(Extracted records)
◇ ◇ ◇
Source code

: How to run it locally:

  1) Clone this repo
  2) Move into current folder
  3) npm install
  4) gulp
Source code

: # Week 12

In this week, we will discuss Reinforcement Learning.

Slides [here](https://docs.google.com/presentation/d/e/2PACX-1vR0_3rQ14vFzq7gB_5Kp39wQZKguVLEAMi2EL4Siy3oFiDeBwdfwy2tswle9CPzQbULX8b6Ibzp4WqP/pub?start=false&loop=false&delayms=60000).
◇ ◇ ◇
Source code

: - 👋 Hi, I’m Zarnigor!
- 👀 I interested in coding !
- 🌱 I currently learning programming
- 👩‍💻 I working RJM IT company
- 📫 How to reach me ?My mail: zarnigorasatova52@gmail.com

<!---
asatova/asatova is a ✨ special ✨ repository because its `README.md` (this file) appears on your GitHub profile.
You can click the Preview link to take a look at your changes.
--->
◇ ◇ ◇
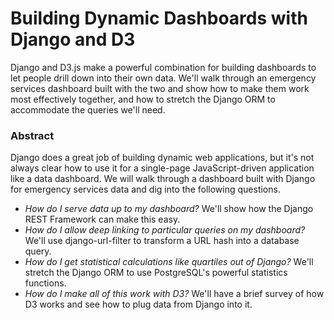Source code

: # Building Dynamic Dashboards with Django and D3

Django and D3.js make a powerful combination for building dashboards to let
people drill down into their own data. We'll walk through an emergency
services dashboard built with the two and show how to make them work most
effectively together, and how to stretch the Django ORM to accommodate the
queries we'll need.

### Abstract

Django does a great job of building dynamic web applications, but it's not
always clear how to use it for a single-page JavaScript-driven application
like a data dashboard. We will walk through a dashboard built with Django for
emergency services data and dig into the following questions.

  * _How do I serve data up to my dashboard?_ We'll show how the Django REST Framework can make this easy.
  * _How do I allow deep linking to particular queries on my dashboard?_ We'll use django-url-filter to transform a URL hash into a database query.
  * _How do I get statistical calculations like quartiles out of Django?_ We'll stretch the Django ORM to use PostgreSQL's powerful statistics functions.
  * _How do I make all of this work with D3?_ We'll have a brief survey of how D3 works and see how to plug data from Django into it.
◇ ◇ ◇
→ Task details
Among the lines above, please find those with "services" and copy them.

→ Task response
services dashboard built with the two and show how to make them work most
emergency services data and dig into the following questions.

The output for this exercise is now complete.